German settlers brought the recipe for this tender coffee cake to the northern plains. The industrious pioneers changed up the tast by folding local fruits into the batter: apple, gooseberry, plum and even no-fruit cottage cheese. Here's a biscuitlike version with sumery peaches. Serve it warm for breakfast or with ice cream for dessert.

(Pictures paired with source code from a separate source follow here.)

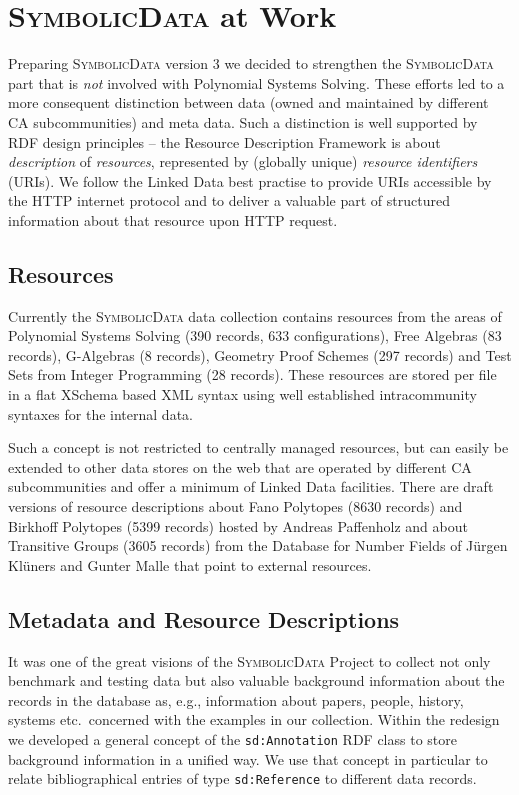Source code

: \documentclass{svmult}
\newcommand{\SD}{\textsc{Symbolic\-Data}}
\begin{document}
\section{{\SD} at Work}

Preparing {\SD} version 3 we decided to strengthen the {\SD} part that is
\emph{not} involved with Polynomial Systems Solving.  These efforts led to a
more consequent distinction between data (owned and maintained by different CA
subcommunities) and meta data. Such a distinction is well supported by RDF
design principles -- the Resource Description Framework is about
\emph{description} of \emph{resources}, represented by (globally unique)
\emph{resource identifiers} (URIs). We follow the Linked Data best practise to
provide URIs accessible by the HTTP internet protocol and to deliver a
valuable part of structured information about that resource upon HTTP request.

\subsection{Resources}

Currently the {\SD} data collection contains resources from the areas of
Polynomial Systems Solving (390 records, 633 configurations), Free Algebras
(83 records), G-Algebras (8 records), Geometry Proof Schemes (297 records) and
Test Sets from Integer Programming (28 records). These resources are stored
per file in a flat XSchema based XML syntax using well established
intracommunity syntaxes for the internal data.

Such a concept is not restricted to centrally managed resources, but can
easily be extended to other data stores on the web that are operated by
different CA subcommunities and offer a minimum of Linked Data facilities.
There are draft versions of resource descriptions about Fano Polytopes (8630
records) and Birkhoff Polytopes (5399 records) hosted by Andreas Paffenholz
and about Transitive Groups (3605 records) from the Database for Number Fields
of J\"urgen Kl\"uners and Gunter Malle that point to external resources. 

\subsection{Metadata and Resource Descriptions}

It was one of the great visions of the {\SD} Project to collect not only
benchmark and testing data but also valuable background information about the
records in the database as, e.g., information about papers, people, history,
systems etc.\ concerned with the examples in our collection.  Within the
redesign we developed a general concept of the \texttt{sd:Annotation} RDF
class to store background information in a unified way.  We use that concept
in particular to relate bibliographical entries of type \texttt{sd:Reference}
to different data records.
\end{document}

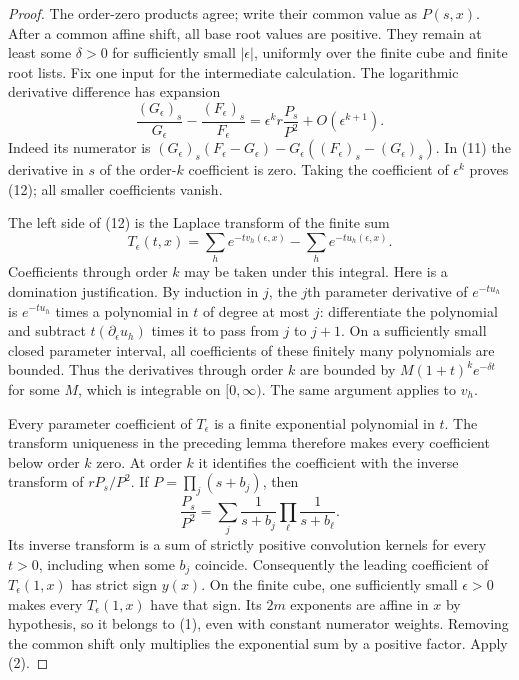 \documentclass[11pt]{article}
\begin{document}
\begin{proof}
The order-zero products agree; write their common value as $P(s,x)$.
After a common affine shift, all base root values are positive.
They remain at least some $\delta>0$ for sufficiently small
$|\epsilon|$, uniformly over the finite cube and finite root lists.
Fix one input for the intermediate calculation. The logarithmic
derivative difference has expansion
\[
 \frac{(G_\epsilon)_s}{G_\epsilon}
       -\frac{(F_\epsilon)_s}{F_\epsilon}
       =\epsilon^k r\frac{P_s}{P^2}
                                 +O(\epsilon^{k+1}).
\tag{12}
\]
Indeed its numerator is
$(G_\epsilon)_s(F_\epsilon-G_\epsilon)
 -G_\epsilon((F_\epsilon)_s-(G_\epsilon)_s)$.
In (11) the derivative in $s$ of the order-$k$ coefficient is zero.
Taking the coefficient of $\epsilon^k$ proves (12); all smaller
coefficients vanish.

The left side of (12) is the Laplace transform of the finite sum
\[
 T_\epsilon(t,x)=\sum_h e^{-t v_h(\epsilon,x)}
                         -\sum_h e^{-t u_h(\epsilon,x)}.
\]
Coefficients through order $k$ may be taken under this integral.
Here is a domination justification. By induction in $j$, the
$j$th parameter derivative of $e^{-t u_h}$ is $e^{-t u_h}$
times a polynomial in $t$ of degree at most $j$: differentiate
the polynomial and subtract $t(\partial_\epsilon u_h)$ times
it to pass from $j$ to $j+1$. On a sufficiently small closed
parameter interval, all coefficients of these finitely many
polynomials are bounded. Thus the derivatives through order $k$
are bounded by $M(1+t)^k e^{-\delta t}$ for some $M$, which
is integrable on $[0,\infty)$. The same argument applies to $v_h$.

Every parameter coefficient of $T_\epsilon$ is a finite exponential
polynomial in $t$. The transform uniqueness in the preceding lemma
therefore makes every coefficient below order $k$ zero. At order
$k$ it identifies the coefficient with the inverse transform of
$rP_s/P^2$. If $P=\prod_j(s+b_j)$, then
\[
 \frac{P_s}{P^2}=\sum_j\frac1{s+b_j}\prod_\ell\frac1{s+b_\ell}.
\]
Its inverse transform is a sum of strictly positive convolution
kernels for every $t>0$, including when some $b_j$ coincide.
Consequently the leading coefficient of $T_\epsilon(1,x)$ has
strict sign $y(x)$. On the finite cube, one sufficiently small
$\epsilon>0$ makes every $T_\epsilon(1,x)$ have that sign.
Its $2m$ exponents are affine in $x$ by hypothesis, so it belongs
to (1), even with constant numerator weights. Removing the common
shift only multiplies the exponential sum by a positive factor.
Apply (2).
\end{proof}
\end{document}
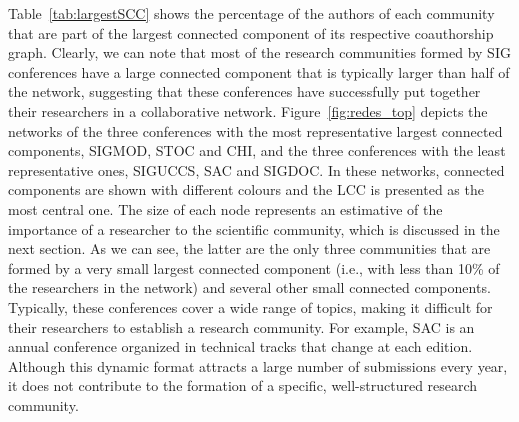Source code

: \documentclass{sig-alternate-10pt}
\begin{document}
Table~\ref{tab:largestSCC} shows the percentage of the authors of each community that are part of the largest connected component of its respective coauthorship graph. Clearly, we can note that most of the research communities formed by SIG conferences have a large connected component that is typically larger than half of the network, suggesting that these conferences have successfully put together their researchers in a collaborative network. Figure~\ref{fig:redes_top} depicts the networks of the three conferences with the most representative largest connected components, SIGMOD, STOC and CHI, and the three conferences with the least representative ones, SIGUCCS, SAC and SIGDOC. In these networks, connected components are shown with different colours and the LCC is presented as the most central one. The size of each node represents an estimative of the importance of a researcher to the scientific community, which is discussed in the next section. As we can see, the latter are the only three communities that are formed by a very small largest connected component (i.e., with less than 10\% of the researchers in the network) and several other small connected components. Typically, these conferences cover a wide range of topics, making it difficult for their researchers to establish a research community. For example, SAC is an annual conference organized in technical tracks that change at each edition. Although this dynamic format attracts a large number of submissions every year, it does not contribute to the formation of a specific, well-structured research community.
\end{document}
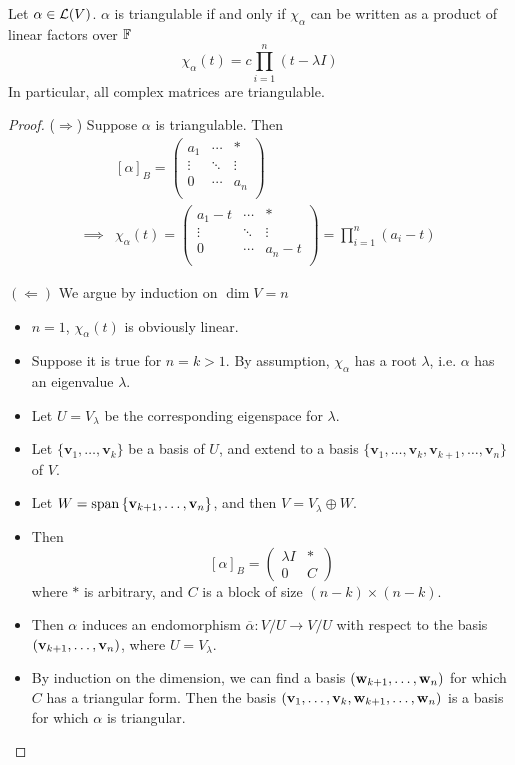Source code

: \documentclass[a4paper,11pt]{article}
\begin{document}
\begin{theorem}\label{thm:test if triangulable}
	Let $ \alpha \in {\mathcal{L}}(V) $.
	$ \alpha $ is triangulable if and only if $ \chi_\alpha $ can be written as a product of linear factors over $ {\mathbb{F}} $ 
	\[
		\chi_\alpha(t) = c \prod_{i=1}^{n}(t-\lambda I)
	\]
	In particular, all complex matrices are triangulable.
\end{theorem}
\begin{proof}
	($\Rightarrow$) Suppose $\alpha$ is triangulable. Then 
	\begin{align*}
		& [\alpha]_B = \begin{pmatrix}
			a_1 & \cdots &  * \\
			\vdots  & \ddots  &  \vdots  \\
			0 & \cdots  &  a_n \\
		\end{pmatrix}\\ 
		\implies & \chi_\alpha(t) = \begin{pmatrix}
			a_1-t & \cdots &  * \\
			\vdots  & \ddots  &  \vdots  \\
			0 & \cdots  &  a_n-t \\
		\end{pmatrix} = \prod_{i=1}^{n} (a_i - t)
	\end{align*}

	$(\Leftarrow)$ We argue by induction on $ \dim V = n $ 
	\begin{itemize}
		\item $n=1$, $ \chi_\alpha(t) $ is obviously linear.
		\item Suppose it is true for $n=k>1$. By assumption, $ \chi_\alpha $ has a root $ \lambda $, i.e. $\alpha$ has an eigenvalue $\lambda$. 
		\item Let $U = V_\lambda$ be the corresponding eigenspace for $\lambda$. 
		\item Let $ \{\mathbf{v}_1,\dots,\mathbf{v}_k\} $ be a basis of $U$, and extend to a basis $ \{\mathbf{v}_1,\dots,\mathbf{v}_k,\mathbf{v}_{k+1},\dots,\mathbf{v}_n\} $ of $V$. 
		\item Let $ W = \operatorname{span}\qty{{\bf v}_{k+1}, \dots, {\bf v}_n} $, and then $ V = V_\lambda \oplus W $.
		\item Then
		\[
			[\alpha]_B = \begin{pmatrix}
				\lambda I & * \\
				0         & C
			\end{pmatrix}
		\]
		where $ * $ is arbitrary, and $ C $ is a block of size $ (n-k) \times (n-k) $.
		\item Then $ \alpha $ induces an endomorphism $ \overline \alpha \colon V/U \to V/U $ with respect to the basis $ ({\bf v}_{k+1}, \dots, {\bf v}_n) $, where $ U = V_\lambda $.
		\item By induction on the dimension, we can find a basis $ ({\bf w}_{k+1}, \dots, {\bf w}_n) $ for which $ C $ has a triangular form.
		Then the basis $ ({\bf v}_1, \dots, \mathbf{v}_k, {\bf w}_{k+1}, \dots, {\bf w}_n) $ is a basis for which $ \alpha $ is triangular.
	\end{itemize}
\end{proof}
\end{document}
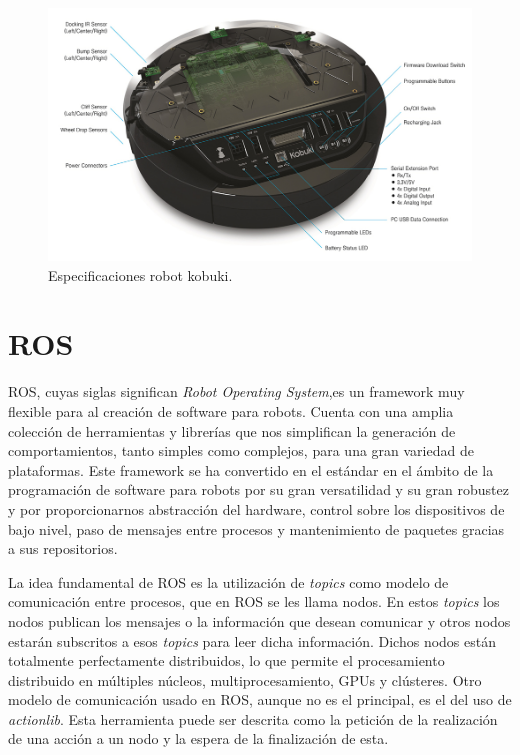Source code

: \begin{figure} [H]
  \begin{center}
    \includegraphics[width=12cm]{img/cap3/kobukispec}
  \end{center}
  \caption{Especificaciones robot kobuki.}
  \label{fig:espckobuki}
\end{figure}

\section{ROS}
\label{cap:ros}
ROS, cuyas siglas significan \textit{Robot Operating System},es un framework muy flexible para al creación de software para robots. Cuenta con una amplia colección de herramientas y librerías que nos simplifican la generación de comportamientos, tanto simples como complejos, para una gran variedad de plataformas. Este framework se ha convertido en el estándar en el ámbito de la programación de software para robots por su gran versatilidad y su gran robustez y por proporcionarnos abstracción del hardware, control sobre los dispositivos de bajo nivel, paso de mensajes entre procesos y mantenimiento de paquetes gracias a sus repositorios.

La idea fundamental de ROS es la utilización de \textit{topics} como modelo de comunicación entre procesos, que en ROS se les llama nodos. En estos \textit{topics} los nodos publican los mensajes o la información que desean comunicar y otros nodos estarán subscritos a esos \textit{topics} para leer dicha información. Dichos nodos están totalmente perfectamente distribuidos, lo que permite el procesamiento distribuido en múltiples núcleos, multiprocesamiento, GPUs y clústeres. Otro modelo de comunicación usado en ROS, aunque no es el principal, es el del uso de \textit{actionlib}\footnotemark. Esta herramienta puede ser descrita como la petición de la realización de una acción a un nodo y la espera de la finalización de esta.

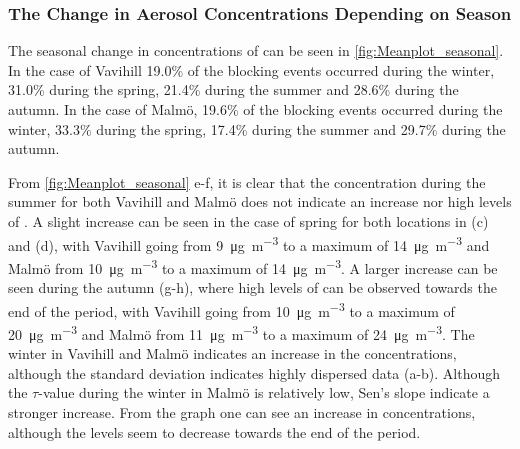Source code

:  

\subsubsection{The Change in Aerosol Concentrations Depending on Season}
The seasonal change in concentrations of \PM can be seen in \autoref{fig:Meanplot_seasonal}. In the case of Vavihill 19.0\% of the blocking events occurred during the winter, 31.0\% during the spring, 21.4\% during the summer and 28.6\% during the autumn. In the case of Malmö, 19.6\% of the blocking events occurred during the winter, 33.3\% during the spring, 17.4\% during the summer and 29.7\% during the autumn. 

From \autoref{fig:Meanplot_seasonal} e-f, it is clear that the concentration during the summer for both Vavihill and Malmö does not indicate an increase nor high levels of \PM. A slight increase can be seen in the case of spring for both locations in (c) and (d), with Vavihill going from \SI{9}{\micro\gram\per\meter\cubed} to a maximum of \SI{14}{\micro\gram\per\meter\cubed} and Malmö from \SI{10}{\micro\gram\per\meter\cubed} to a maximum of \SI{14}{\micro\gram\per\meter\cubed}. A larger increase can be seen during the autumn (g-h), where high levels of \PM can be observed towards the end of the period, with Vavihill going from \SI{10}{\micro\gram\per\meter\cubed} to a maximum of \SI{20}{\micro\gram\per\meter\cubed} and Malmö from \SI{11}{\micro\gram\per\meter\cubed} to a maximum of \SI{24}{\micro\gram\per\meter\cubed}. The winter in Vavihill and Malmö indicates an increase in the \PM concentrations, although the standard deviation indicates highly dispersed data (a-b). Although the $\tau$-value during the winter in Malmö is relatively low, Sen's slope indicate a stronger increase. From the graph one can see an increase in \PM concentrations, although the levels seem to decrease towards the end of the period.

1 1/2 cups all-purpose flour
3/4 cup granulated sugar
1 1/2 teaspoons baking powder
1/4 teaspoon salt
1/4 teaspoon ground nutmeg or cinnamon
1/4 cup butter
1 egg, lightly beaten
1/2 cup milk
2 cups sliced fresh peaches or frozen unsweetened peach slices,thawed & well drained on paper towels
1/3 cup packed brown sugar
1 tablespoon light-color corn syrup
1 tablespoon butter
1 teaspoon lemon juice
vanilla or peach ice cream
1. Grease and flour 9-inch springform or 9x9x2 inch baking pan. In bowl, mix flour, sugar, baking powder, salt and nutmeg. using pastry blender, cut in 1/4 cup butter to resemble coarse crumbs; make well in center. In small bowl, mix egg and milk; add to flour mixture. Stir just until moistened (it will be lumpy)
2. spread into prepared pan. Halve any large peach slices. Arrange slices over batter. In sausepan, mix brown sugar, corn syrup, 1 tablespoon butter and juice. bring to boiling. Drizzle over peaches. Bake in 350 degree oven 40 to 45 minutes or until toothpick inserted in center comes out clean. Cool in pan on a wire rack 15 minutes. Serve with ice cream. Serves 9.
Try this recipe. I'm sure you will like it.